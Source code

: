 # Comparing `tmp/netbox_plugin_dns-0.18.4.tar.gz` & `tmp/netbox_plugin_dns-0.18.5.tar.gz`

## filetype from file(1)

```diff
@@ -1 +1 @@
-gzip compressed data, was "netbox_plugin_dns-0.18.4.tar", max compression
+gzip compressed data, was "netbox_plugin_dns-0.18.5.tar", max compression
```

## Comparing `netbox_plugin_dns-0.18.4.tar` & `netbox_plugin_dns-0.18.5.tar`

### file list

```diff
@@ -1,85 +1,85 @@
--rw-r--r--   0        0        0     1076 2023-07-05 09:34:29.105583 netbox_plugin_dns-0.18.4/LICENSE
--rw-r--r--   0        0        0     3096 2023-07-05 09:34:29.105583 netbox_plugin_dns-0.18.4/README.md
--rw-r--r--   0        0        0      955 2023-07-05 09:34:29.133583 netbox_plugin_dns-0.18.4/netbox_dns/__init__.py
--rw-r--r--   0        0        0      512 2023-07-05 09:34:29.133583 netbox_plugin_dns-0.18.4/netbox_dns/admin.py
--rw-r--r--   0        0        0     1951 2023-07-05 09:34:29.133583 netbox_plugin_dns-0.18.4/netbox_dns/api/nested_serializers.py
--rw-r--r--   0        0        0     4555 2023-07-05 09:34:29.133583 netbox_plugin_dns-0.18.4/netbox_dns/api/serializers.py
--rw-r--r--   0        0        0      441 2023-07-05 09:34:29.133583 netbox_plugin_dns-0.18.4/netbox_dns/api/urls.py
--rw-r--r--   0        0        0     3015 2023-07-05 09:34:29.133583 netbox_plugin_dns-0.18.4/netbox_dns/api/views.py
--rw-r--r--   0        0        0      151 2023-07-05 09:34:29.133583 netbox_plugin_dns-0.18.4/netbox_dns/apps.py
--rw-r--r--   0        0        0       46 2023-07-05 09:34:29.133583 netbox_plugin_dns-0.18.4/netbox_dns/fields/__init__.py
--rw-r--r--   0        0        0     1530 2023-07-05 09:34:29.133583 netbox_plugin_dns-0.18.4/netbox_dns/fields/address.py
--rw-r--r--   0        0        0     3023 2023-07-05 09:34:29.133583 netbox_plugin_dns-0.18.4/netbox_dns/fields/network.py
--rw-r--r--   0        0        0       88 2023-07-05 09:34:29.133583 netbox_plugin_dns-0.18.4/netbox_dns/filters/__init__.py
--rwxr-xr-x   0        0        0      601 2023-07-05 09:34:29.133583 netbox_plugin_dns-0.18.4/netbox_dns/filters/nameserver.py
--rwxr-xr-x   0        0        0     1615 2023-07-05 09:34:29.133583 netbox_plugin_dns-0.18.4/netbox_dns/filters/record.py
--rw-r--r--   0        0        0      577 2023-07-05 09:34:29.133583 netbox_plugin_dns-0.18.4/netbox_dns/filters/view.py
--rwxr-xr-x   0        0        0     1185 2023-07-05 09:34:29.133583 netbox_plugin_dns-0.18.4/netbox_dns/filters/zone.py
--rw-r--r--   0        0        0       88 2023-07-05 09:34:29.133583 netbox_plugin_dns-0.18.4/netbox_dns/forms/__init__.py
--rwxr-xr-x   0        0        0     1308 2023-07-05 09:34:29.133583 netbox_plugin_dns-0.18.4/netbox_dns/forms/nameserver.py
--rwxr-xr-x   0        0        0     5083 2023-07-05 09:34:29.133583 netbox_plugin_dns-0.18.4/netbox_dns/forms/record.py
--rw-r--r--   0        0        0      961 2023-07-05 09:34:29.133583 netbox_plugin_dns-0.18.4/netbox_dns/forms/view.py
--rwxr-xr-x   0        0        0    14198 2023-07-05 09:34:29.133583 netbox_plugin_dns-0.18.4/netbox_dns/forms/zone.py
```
┄┄┄┄┄┄
■ Task
The answer is the full set of records, printed exactly as given.

■ Solution to this exercise
Source code

: # Comparing `tmp/netbox_plugin_dns-0.18.4.tar.gz` & `tmp/netbox_plugin_dns-0.18.5.tar.gz`

## filetype from file(1)

```diff
@@ -1 +1 @@
-gzip compressed data, was "netbox_plugin_dns-0.18.4.tar", max compression
+gzip compressed data, was "netbox_plugin_dns-0.18.5.tar", max compression
```

## Comparing `netbox_plugin_dns-0.18.4.tar` & `netbox_plugin_dns-0.18.5.tar`

### file list

```diff
@@ -1,85 +1,85 @@
--rw-r--r--   0        0        0     1076 2023-07-05 09:34:29.105583 netbox_plugin_dns-0.18.4/LICENSE
--rw-r--r--   0        0        0     3096 2023-07-05 09:34:29.105583 netbox_plugin_dns-0.18.4/README.md
--rw-r--r--   0        0        0      955 2023-07-05 09:34:29.133583 netbox_plugin_dns-0.18.4/netbox_dns/__init__.py
--rw-r--r--   0        0        0      512 2023-07-05 09:34:29.133583 netbox_plugin_dns-0.18.4/netbox_dns/admin.py
--rw-r--r--   0        0        0     1951 2023-07-05 09:34:29.133583 netbox_plugin_dns-0.18.4/netbox_dns/api/nested_serializers.py
--rw-r--r--   0        0        0     4555 2023-07-05 09:34:29.133583 netbox_plugin_dns-0.18.4/netbox_dns/api/serializers.py
--rw-r--r--   0        0        0      441 2023-07-05 09:34:29.133583 netbox_plugin_dns-0.18.4/netbox_dns/api/urls.py
--rw-r--r--   0        0        0     3015 2023-07-05 09:34:29.133583 netbox_plugin_dns-0.18.4/netbox_dns/api/views.py
--rw-r--r--   0        0        0      151 2023-07-05 09:34:29.133583 netbox_plugin_dns-0.18.4/netbox_dns/apps.py
--rw-r--r--   0        0        0       46 2023-07-05 09:34:29.133583 netbox_plugin_dns-0.18.4/netbox_dns/fields/__init__.py
--rw-r--r--   0        0        0     1530 2023-07-05 09:34:29.133583 netbox_plugin_dns-0.18.4/netbox_dns/fields/address.py
--rw-r--r--   0        0        0     3023 2023-07-05 09:34:29.133583 netbox_plugin_dns-0.18.4/netbox_dns/fields/network.py
--rw-r--r--   0        0        0       88 2023-07-05 09:34:29.133583 netbox_plugin_dns-0.18.4/netbox_dns/filters/__init__.py
--rwxr-xr-x   0        0        0      601 2023-07-05 09:34:29.133583 netbox_plugin_dns-0.18.4/netbox_dns/filters/nameserver.py
--rwxr-xr-x   0        0        0     1615 2023-07-05 09:34:29.133583 netbox_plugin_dns-0.18.4/netbox_dns/filters/record.py
--rw-r--r--   0        0        0      577 2023-07-05 09:34:29.133583 netbox_plugin_dns-0.18.4/netbox_dns/filters/view.py
--rwxr-xr-x   0        0        0     1185 2023-07-05 09:34:29.133583 netbox_plugin_dns-0.18.4/netbox_dns/filters/zone.py
--rw-r--r--   0        0        0       88 2023-07-05 09:34:29.133583 netbox_plugin_dns-0.18.4/netbox_dns/forms/__init__.py
--rwxr-xr-x   0        0        0     1308 2023-07-05 09:34:29.133583 netbox_plugin_dns-0.18.4/netbox_dns/forms/nameserver.py
--rwxr-xr-x   0        0        0     5083 2023-07-05 09:34:29.133583 netbox_plugin_dns-0.18.4/netbox_dns/forms/record.py
--rw-r--r--   0        0        0      961 2023-07-05 09:34:29.133583 netbox_plugin_dns-0.18.4/netbox_dns/forms/view.py
--rwxr-xr-x   0        0        0    14198 2023-07-05 09:34:29.133583 netbox_plugin_dns-0.18.4/netbox_dns/forms/zone.py
```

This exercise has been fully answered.